Tuesday, December 14, 2004

Plagiarism

I ran across this really cool article “Annals of Culture: Something Borrowed” by Malcolm Gladwell in The New Yorker. It’s about plagiarism and how—just maybe—some people take the idea to an extreme, persecuting people for it to the point of ruining their career.
Now, his argument doesn’t come from a sympathetic stand point, nor is he advocating wholesale copying of other peoples texts; however, he is attempting to break open the single minded view that good writing, which does not plagiarize, stands on its own, free borrowing for others.
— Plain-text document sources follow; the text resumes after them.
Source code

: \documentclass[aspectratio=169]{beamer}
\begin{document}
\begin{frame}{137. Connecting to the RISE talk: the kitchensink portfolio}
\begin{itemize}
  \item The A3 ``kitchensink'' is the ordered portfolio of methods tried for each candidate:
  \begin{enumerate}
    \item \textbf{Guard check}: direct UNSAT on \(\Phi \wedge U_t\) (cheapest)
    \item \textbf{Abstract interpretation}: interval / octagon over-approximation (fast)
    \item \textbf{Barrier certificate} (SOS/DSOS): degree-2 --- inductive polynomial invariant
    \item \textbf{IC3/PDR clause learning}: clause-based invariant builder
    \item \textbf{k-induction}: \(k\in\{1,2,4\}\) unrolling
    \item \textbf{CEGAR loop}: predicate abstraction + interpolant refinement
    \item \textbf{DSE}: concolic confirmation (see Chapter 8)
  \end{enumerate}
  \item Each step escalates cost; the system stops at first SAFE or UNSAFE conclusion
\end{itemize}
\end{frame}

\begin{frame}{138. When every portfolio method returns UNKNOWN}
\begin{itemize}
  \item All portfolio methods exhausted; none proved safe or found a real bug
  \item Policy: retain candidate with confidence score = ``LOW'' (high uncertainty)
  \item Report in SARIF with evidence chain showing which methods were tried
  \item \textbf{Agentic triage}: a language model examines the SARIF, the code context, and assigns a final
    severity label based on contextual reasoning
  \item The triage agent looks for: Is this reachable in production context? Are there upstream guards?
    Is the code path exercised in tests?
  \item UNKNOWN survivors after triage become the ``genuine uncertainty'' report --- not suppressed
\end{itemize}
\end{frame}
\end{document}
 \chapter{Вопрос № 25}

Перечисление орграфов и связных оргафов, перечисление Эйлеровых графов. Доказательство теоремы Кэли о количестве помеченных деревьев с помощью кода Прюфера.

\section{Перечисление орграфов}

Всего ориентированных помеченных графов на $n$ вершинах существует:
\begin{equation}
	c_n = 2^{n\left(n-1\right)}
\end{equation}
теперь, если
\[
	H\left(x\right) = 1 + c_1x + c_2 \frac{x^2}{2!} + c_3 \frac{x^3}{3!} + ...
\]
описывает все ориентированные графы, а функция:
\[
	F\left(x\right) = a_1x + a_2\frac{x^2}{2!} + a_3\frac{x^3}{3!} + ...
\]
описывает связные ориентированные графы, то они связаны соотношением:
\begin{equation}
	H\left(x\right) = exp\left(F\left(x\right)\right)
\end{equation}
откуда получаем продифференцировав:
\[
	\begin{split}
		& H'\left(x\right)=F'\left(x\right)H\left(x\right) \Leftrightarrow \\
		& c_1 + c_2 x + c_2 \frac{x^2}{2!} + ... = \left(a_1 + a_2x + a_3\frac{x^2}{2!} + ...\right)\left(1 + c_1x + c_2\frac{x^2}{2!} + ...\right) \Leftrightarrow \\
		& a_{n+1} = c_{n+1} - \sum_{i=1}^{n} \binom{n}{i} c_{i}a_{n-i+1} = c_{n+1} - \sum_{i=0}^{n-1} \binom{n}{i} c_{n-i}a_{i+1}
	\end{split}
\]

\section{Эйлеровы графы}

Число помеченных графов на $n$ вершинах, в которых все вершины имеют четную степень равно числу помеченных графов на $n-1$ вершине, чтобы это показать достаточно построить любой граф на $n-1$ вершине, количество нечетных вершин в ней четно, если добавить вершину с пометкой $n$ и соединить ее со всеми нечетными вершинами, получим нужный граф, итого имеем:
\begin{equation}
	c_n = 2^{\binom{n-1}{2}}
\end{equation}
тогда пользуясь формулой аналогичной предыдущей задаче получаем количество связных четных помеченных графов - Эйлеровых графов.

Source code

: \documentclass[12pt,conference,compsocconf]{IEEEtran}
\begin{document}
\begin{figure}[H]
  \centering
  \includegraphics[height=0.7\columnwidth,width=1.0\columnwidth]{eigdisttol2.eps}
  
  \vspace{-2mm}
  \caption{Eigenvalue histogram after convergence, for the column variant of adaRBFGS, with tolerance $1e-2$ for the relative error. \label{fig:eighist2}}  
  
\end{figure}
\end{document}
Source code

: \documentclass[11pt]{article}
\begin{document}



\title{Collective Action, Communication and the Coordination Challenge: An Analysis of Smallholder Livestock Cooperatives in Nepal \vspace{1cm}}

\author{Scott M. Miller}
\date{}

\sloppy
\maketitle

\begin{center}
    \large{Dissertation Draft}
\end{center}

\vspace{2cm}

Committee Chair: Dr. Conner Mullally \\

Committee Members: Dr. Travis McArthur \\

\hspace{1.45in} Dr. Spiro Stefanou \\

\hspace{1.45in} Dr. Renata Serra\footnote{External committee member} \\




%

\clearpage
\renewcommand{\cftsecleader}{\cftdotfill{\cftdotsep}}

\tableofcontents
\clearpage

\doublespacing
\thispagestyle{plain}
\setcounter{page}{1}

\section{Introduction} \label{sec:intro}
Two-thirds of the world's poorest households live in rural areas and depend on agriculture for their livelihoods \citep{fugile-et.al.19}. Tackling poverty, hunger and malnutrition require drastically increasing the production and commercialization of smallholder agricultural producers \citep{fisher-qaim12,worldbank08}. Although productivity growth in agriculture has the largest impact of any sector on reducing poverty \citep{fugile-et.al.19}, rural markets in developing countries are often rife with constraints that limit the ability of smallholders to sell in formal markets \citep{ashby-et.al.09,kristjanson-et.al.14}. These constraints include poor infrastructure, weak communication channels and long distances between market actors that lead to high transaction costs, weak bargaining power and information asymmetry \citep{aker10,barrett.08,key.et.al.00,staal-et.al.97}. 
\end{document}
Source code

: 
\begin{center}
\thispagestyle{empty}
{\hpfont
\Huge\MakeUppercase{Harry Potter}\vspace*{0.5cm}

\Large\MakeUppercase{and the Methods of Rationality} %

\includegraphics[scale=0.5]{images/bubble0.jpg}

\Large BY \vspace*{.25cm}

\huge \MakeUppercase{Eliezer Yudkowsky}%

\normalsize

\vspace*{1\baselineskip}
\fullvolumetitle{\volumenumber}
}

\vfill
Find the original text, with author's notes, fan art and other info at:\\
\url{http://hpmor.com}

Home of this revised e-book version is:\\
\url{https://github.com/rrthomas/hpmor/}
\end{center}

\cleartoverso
As he puts it, “The final dishonesty of the plagiarism fundamentalists is to encourage us to pretend that these chains of influence and evolution do not exist, and that a writer’s words have a virgin birth and an eternal life.”
He is hitting on one of the fundamental ideas of Borgesian literary understanding: all of literature is one text. Any determined reading through English poetry, from Chaucer to Eliot, would surly back this statement up. When we read through and see repeated words and phrases, obvious borrowings of dramatic technique, etc., we wonder where the line is drawn—for example: the word “blank” has about three literary meanings all of which have been written upon by almost every major English poet. Or better yet, the evolution of Gods pronouncement, “I am that I am.”
This is interesting because the logical consequence is that when we speak of allusion, we should ask ourselves how far away we are from plagiarism. There is almost an imperceptible line between the two, and, as Gladwell points out, it is almost always a case of skillful writing. It is tempting to think of literary allusion as artful plagiarism, remembering, “The inventor knows how to borrow.”